Sometimes, there is just this restlessness. I don’t know what to do with it. I feel antsy and trapped. I feel like I can never really breathe, like I’m waiting for something…something to set me free. I feel like I have no place to be. I feel groundless, but not in a way that is okay.

I feel like I’m just biding my time until I can do what I’m really supposed to be doing. Nothing fits, nothing feels right, there is an unrest. I don’t know what to do with that, where to go with that. It unravels me. It makes me feel not okay with no rhyme or reason to why, or what, or how. I feel like there is something upon me that I need to shake off and I’m too apprehensive to do this, too fearful of the repercussions. Fearful maybe that I will shake the wrong thing off? Or do it the wrong way, at the wrong time? I don’t know, I just don’t feel well.
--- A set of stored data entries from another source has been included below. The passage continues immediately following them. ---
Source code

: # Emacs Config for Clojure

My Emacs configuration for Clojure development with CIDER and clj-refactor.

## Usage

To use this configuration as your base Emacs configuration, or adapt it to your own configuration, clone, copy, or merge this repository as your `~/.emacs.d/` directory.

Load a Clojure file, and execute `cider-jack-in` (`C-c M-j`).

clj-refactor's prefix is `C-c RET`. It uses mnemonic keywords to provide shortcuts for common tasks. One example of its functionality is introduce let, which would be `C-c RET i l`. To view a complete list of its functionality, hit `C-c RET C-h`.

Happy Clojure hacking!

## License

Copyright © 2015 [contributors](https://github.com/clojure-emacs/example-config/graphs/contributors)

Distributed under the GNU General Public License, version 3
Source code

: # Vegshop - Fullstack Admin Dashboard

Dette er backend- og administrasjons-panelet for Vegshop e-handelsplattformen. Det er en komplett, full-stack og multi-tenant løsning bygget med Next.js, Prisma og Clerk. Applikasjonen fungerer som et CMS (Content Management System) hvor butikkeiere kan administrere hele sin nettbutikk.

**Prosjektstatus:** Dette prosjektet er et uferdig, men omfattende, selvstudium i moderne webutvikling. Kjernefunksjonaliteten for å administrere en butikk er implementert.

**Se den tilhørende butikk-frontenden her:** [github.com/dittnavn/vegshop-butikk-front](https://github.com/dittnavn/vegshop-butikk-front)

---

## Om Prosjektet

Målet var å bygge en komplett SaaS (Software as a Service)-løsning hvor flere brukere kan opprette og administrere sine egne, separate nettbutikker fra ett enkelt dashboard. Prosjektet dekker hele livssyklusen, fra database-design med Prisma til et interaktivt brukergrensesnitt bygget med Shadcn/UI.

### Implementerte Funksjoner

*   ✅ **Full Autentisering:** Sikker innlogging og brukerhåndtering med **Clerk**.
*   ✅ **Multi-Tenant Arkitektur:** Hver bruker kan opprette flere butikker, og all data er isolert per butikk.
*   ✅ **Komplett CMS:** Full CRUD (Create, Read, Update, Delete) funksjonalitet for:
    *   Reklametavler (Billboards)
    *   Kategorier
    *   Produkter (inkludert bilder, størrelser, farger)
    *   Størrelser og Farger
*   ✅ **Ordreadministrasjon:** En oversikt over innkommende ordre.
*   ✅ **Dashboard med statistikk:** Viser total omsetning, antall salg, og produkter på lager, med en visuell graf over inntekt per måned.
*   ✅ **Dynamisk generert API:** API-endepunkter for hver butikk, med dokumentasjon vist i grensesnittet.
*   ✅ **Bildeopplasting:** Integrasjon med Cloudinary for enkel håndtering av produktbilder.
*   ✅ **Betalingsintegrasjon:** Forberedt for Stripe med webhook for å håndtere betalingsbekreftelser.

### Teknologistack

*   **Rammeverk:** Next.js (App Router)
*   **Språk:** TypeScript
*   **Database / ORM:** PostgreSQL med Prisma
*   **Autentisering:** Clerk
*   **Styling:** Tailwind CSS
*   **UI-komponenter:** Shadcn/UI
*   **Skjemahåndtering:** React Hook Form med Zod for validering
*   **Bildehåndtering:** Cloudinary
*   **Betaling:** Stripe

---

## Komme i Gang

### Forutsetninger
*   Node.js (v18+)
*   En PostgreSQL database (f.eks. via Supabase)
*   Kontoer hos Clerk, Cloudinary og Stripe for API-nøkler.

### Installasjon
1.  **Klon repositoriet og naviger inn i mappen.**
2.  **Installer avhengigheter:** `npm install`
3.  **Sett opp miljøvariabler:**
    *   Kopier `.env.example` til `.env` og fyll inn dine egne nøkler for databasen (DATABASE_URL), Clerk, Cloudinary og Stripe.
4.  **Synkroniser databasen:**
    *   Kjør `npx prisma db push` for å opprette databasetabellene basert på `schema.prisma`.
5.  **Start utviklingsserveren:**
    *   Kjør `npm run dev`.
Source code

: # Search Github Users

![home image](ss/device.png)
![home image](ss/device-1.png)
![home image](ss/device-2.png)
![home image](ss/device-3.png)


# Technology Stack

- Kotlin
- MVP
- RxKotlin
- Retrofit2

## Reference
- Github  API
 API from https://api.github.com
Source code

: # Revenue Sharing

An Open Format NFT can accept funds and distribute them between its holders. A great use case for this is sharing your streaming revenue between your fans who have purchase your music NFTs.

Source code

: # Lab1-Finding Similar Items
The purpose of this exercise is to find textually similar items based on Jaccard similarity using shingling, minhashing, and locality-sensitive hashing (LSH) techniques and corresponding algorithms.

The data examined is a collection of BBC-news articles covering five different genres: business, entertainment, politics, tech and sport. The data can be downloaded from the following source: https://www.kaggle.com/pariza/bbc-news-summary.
Part of me wants to crawl into bed and call in sick (from my whole entire life) but the other part of me is pushing me to keep trying to figure this out.

I’m afraid it will end with me breaking down in a parking lot somewhere.

Maybe that’s what I’m supposed to do?

And I don’t know why I have to write it out, I don’t know why I have to post it. But I do. Ridiculous.

Can someone carry me?

I am here, years upon me that I’ve yet to even live

and I’m tired

just

so

weary.

Perhaps this is the only way

to get me to lay in green pastures

I’m just not sure how much I trust that

I’m just not sure

why I can’t believe

someone’s going to take care of me

perhaps it’s all the times I don’t see it, can’t feel it, all the people I see needing.

Why should I believe I won’t be left wanting?

I can’t even think, can’t even reason, can’t even feel anything about this anymore. I am just lingering on the edge of belief. Of trying. Why try when the world falls apart minute by minute? Why move at all? I’ll maybe stay here. Just a few more minutes. This world pushes me into anxiety. Into the throes of decisions I’m tired of making, tasks I’m tired of completing, hoops I just can’t get myself to jump through anymore. Aren’t I too young to feel so so old inside?Aren’t I too young to give up?

I feel done. But I can’t stop. What’s going to come of that?